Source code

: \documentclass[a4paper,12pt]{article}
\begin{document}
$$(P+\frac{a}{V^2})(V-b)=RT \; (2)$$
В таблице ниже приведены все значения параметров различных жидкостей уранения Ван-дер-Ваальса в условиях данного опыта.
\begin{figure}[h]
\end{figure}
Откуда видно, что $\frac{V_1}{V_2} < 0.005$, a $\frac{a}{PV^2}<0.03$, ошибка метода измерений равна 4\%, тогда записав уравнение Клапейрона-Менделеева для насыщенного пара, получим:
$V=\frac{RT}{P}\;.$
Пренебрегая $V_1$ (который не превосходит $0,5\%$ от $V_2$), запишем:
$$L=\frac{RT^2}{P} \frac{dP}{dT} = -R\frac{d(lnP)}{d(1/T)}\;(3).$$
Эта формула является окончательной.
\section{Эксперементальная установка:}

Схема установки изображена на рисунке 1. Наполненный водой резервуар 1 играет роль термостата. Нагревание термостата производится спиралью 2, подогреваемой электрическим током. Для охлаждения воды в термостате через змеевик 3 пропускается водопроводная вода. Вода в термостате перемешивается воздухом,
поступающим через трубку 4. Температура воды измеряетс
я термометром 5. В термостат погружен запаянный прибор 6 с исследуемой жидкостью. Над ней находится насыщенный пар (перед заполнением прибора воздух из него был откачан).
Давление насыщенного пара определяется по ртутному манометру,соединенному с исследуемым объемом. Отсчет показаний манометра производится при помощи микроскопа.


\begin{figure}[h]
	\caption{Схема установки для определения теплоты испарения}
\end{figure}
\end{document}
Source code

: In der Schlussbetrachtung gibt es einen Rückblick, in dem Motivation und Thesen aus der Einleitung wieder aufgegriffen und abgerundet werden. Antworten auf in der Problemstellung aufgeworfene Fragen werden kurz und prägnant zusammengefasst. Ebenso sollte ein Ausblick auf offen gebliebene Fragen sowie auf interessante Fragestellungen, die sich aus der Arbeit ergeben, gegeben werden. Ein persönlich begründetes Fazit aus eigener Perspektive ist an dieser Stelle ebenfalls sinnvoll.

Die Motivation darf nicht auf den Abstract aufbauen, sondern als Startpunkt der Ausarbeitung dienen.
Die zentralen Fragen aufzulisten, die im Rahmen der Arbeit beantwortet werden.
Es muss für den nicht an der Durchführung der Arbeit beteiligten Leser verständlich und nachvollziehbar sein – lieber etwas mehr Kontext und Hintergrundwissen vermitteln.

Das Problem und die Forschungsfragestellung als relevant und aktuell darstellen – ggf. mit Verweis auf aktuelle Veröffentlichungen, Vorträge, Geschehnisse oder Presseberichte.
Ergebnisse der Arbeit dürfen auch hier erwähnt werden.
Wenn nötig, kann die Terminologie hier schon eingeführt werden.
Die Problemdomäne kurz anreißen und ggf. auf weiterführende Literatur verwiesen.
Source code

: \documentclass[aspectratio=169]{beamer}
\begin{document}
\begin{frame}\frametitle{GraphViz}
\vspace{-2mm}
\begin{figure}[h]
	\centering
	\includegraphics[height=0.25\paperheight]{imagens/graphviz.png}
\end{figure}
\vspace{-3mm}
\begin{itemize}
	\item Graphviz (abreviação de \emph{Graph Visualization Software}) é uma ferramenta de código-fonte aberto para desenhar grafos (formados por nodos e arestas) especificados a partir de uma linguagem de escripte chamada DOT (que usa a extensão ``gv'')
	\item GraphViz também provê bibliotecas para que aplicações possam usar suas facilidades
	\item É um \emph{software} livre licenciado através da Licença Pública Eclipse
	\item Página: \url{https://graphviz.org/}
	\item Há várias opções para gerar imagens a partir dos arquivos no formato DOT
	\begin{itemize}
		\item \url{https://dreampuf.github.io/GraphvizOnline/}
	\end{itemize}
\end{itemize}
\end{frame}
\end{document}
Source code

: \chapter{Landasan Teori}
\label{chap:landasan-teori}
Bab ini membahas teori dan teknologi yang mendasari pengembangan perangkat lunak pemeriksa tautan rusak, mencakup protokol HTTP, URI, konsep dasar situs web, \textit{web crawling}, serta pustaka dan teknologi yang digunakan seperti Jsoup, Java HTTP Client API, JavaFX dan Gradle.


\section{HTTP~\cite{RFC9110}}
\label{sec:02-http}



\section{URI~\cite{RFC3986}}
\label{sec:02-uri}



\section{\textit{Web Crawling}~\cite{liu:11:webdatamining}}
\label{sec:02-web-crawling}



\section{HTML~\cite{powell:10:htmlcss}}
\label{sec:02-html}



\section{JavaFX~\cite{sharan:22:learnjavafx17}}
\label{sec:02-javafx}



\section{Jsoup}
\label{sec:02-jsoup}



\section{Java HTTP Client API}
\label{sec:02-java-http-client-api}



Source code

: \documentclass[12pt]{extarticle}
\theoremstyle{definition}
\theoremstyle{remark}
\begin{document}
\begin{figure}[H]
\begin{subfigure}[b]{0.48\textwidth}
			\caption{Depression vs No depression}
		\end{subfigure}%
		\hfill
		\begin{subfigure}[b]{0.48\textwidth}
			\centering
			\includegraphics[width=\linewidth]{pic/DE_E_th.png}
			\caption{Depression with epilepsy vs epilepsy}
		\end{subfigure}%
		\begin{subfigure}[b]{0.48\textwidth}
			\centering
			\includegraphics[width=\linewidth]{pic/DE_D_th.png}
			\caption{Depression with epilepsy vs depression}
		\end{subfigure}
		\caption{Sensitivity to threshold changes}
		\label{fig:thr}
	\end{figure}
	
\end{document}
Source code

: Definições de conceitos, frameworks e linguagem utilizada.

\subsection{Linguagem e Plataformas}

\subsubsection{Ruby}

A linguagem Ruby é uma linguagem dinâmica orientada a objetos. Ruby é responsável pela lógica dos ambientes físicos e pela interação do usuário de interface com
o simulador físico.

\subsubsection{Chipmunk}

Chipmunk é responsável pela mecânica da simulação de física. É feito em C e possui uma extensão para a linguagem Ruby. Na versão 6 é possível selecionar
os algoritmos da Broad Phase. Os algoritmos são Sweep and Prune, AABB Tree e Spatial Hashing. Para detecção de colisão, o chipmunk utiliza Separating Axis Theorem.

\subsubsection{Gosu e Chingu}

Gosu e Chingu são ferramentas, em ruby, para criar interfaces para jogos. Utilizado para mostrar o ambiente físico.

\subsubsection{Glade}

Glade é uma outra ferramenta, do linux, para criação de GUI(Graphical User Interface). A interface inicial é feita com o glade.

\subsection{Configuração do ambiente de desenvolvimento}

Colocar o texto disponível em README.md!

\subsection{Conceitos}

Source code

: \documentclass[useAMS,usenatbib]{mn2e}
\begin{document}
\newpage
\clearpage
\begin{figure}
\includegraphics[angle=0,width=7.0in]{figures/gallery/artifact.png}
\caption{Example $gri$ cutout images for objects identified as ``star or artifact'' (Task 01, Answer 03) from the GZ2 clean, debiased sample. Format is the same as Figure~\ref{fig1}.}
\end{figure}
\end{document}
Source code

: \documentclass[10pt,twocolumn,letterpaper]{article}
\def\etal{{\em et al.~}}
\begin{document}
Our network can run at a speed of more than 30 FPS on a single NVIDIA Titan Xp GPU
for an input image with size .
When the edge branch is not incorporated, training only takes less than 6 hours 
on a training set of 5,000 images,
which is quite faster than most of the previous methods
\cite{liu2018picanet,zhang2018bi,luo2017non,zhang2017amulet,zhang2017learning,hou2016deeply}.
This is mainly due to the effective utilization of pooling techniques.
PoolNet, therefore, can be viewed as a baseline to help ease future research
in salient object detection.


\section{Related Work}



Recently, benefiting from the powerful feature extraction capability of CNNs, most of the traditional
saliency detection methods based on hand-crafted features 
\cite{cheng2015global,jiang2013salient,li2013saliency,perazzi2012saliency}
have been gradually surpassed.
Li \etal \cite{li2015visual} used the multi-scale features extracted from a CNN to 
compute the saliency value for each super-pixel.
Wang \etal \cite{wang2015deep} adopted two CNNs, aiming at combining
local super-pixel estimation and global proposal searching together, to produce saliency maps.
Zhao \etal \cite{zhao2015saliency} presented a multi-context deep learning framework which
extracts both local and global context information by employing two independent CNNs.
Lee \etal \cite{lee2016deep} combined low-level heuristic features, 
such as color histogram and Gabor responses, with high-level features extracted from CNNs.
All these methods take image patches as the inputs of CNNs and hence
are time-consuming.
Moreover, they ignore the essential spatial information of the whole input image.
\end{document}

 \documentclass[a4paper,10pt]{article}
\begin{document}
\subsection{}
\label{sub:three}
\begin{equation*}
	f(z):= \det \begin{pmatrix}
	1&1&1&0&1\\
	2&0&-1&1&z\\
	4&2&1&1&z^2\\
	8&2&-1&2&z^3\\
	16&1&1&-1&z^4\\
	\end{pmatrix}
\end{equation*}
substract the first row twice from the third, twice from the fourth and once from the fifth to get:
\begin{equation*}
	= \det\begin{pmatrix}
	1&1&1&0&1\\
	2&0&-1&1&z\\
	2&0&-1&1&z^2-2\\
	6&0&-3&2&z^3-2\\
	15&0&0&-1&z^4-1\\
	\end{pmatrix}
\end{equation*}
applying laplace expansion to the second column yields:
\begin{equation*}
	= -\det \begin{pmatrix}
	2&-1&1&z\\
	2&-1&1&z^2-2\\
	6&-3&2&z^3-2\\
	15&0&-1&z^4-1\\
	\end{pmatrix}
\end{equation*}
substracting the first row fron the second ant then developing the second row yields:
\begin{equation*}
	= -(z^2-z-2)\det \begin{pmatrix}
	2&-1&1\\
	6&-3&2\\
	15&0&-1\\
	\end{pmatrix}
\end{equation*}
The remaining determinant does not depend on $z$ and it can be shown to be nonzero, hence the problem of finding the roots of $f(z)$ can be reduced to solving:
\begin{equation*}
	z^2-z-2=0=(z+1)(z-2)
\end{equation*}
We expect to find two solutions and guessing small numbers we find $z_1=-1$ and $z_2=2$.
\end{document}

....

Repeat, word for word, the lines from the start of the records to the line that contains "Пренебрегая $V_1$ (который", both of them included, and no others.

_Response for this exercise_
Source code

: \documentclass[a4paper,12pt]{article}
\begin{document}
$$(P+\frac{a}{V^2})(V-b)=RT \; (2)$$
В таблице ниже приведены все значения параметров различных жидкостей уранения Ван-дер-Ваальса в условиях данного опыта.
\begin{figure}[h]
\end{figure}
Откуда видно, что $\frac{V_1}{V_2} < 0.005$, a $\frac{a}{PV^2}<0.03$, ошибка метода измерений равна 4\%, тогда записав уравнение Клапейрона-Менделеева для насыщенного пара, получим:
$V=\frac{RT}{P}\;.$
Пренебрегая $V_1$ (который не превосходит $0,5\%$ от $V_2$), запишем:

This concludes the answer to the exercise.